#### [TO DO]
Copy the data exactly from the line that contains "qui vérifie dans" through the line that contains "On souhaite réaliser", keeping both end lines and leaving out everything else.

#### [GIVEN DATA]
____________________

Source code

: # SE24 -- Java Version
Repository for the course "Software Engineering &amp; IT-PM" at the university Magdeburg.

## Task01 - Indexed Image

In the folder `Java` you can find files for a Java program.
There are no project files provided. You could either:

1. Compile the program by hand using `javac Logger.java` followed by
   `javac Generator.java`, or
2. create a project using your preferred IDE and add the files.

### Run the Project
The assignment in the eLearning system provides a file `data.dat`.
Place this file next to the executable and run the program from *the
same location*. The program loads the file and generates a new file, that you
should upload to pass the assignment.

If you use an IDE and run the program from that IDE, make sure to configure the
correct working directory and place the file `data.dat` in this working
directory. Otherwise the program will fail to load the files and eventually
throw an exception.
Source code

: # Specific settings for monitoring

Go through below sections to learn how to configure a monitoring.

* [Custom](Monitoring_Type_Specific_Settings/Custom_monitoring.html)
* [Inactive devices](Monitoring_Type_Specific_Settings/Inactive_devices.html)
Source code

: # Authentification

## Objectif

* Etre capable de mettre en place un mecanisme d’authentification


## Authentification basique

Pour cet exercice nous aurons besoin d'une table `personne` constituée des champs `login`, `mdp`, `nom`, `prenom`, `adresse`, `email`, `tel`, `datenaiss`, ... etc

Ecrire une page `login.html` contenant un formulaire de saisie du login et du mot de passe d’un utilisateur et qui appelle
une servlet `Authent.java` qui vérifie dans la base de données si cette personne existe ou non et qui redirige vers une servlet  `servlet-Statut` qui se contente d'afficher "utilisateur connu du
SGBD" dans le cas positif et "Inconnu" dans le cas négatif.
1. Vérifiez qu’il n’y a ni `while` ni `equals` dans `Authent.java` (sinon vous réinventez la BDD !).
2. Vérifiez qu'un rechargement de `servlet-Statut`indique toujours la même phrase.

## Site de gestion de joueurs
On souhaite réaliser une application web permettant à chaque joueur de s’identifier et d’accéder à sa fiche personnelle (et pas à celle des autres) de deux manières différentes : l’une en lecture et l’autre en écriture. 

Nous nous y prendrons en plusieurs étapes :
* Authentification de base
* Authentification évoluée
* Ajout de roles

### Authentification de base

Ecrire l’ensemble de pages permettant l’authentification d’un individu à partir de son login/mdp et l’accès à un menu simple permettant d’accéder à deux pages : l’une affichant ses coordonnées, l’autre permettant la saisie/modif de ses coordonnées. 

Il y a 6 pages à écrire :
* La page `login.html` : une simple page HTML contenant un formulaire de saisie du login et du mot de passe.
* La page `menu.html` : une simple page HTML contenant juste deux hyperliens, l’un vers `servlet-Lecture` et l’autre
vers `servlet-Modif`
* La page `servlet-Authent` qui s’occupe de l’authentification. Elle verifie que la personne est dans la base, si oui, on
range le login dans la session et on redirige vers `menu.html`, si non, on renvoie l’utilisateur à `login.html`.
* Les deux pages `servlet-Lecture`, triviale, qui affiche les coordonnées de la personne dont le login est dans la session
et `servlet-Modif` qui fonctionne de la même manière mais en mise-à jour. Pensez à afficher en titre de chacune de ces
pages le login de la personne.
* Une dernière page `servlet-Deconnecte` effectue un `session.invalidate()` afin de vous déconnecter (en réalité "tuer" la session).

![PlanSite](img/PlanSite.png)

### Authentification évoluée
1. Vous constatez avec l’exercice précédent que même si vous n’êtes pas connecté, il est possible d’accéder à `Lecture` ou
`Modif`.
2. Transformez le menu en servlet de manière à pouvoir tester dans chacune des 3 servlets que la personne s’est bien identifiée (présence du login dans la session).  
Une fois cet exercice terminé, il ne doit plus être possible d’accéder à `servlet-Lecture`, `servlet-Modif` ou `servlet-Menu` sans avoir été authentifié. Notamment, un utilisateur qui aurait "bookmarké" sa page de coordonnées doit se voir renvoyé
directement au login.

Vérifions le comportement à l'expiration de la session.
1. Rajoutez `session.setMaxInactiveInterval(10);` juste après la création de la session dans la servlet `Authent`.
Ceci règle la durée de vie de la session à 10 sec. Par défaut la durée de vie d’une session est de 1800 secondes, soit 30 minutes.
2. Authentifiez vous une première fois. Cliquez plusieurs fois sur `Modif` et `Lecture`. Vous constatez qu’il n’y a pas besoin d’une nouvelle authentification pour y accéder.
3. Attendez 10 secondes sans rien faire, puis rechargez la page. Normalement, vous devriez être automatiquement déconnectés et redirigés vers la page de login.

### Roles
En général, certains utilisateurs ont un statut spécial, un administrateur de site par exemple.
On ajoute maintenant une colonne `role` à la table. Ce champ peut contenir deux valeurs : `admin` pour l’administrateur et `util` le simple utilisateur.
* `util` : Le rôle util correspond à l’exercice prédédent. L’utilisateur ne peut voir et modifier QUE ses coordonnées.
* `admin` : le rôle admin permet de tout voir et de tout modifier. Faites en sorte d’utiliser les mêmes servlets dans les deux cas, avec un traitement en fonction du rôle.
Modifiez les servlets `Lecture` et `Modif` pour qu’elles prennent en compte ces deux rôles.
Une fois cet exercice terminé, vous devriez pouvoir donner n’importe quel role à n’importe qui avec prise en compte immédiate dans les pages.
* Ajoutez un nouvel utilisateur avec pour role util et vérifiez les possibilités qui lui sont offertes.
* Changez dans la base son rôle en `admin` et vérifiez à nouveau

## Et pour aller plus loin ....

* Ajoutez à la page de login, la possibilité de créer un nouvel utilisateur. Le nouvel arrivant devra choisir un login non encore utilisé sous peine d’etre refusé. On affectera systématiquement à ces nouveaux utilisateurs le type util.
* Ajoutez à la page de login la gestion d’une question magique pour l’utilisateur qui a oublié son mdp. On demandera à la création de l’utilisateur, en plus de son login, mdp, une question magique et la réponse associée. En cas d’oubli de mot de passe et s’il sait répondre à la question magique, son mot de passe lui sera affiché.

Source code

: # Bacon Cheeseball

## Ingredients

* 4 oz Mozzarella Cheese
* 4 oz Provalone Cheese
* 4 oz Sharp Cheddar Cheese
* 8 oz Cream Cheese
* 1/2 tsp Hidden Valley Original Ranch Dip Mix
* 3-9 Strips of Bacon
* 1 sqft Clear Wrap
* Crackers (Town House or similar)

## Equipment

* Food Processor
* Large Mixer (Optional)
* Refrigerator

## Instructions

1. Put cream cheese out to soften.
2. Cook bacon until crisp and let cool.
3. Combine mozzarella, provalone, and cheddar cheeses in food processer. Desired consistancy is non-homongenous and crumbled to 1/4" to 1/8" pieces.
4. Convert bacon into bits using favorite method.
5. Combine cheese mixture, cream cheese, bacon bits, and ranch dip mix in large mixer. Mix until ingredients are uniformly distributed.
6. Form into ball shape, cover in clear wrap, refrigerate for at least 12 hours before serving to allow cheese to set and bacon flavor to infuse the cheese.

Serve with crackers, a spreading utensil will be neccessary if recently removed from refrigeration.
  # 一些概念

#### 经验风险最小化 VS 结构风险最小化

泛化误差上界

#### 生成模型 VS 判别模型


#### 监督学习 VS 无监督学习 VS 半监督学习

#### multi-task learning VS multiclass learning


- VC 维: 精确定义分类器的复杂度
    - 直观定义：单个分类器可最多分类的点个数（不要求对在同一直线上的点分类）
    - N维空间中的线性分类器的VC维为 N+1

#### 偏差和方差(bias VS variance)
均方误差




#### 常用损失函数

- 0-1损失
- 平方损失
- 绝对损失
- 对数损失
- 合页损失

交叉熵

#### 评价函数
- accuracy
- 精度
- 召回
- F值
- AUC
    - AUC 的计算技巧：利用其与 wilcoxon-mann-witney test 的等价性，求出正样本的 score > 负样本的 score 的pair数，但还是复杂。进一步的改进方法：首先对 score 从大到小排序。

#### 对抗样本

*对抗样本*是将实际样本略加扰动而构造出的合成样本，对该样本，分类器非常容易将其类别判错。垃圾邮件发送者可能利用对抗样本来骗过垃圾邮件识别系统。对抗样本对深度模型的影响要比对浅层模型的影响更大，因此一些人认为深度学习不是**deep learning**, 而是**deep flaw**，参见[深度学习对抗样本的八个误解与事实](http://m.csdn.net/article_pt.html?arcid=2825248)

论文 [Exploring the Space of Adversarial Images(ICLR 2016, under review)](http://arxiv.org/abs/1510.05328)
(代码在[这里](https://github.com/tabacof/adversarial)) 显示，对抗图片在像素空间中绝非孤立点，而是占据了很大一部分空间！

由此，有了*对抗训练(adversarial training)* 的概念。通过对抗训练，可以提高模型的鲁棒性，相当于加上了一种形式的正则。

____________________

#### [ANSWER SECTION]
une servlet `Authent.java` qui vérifie dans la base de données si cette personne existe ou non et qui redirige vers une servlet  `servlet-Statut` qui se contente d'afficher "utilisateur connu du
SGBD" dans le cas positif et "Inconnu" dans le cas négatif.
1. Vérifiez qu’il n’y a ni `while` ni `equals` dans `Authent.java` (sinon vous réinventez la BDD !).
2. Vérifiez qu'un rechargement de `servlet-Statut`indique toujours la même phrase.

## Site de gestion de joueurs
On souhaite réaliser une application web permettant à chaque joueur de s’identifier et d’accéder à sa fiche personnelle (et pas à celle des autres) de deux manières différentes : l’une en lecture et l’autre en écriture. 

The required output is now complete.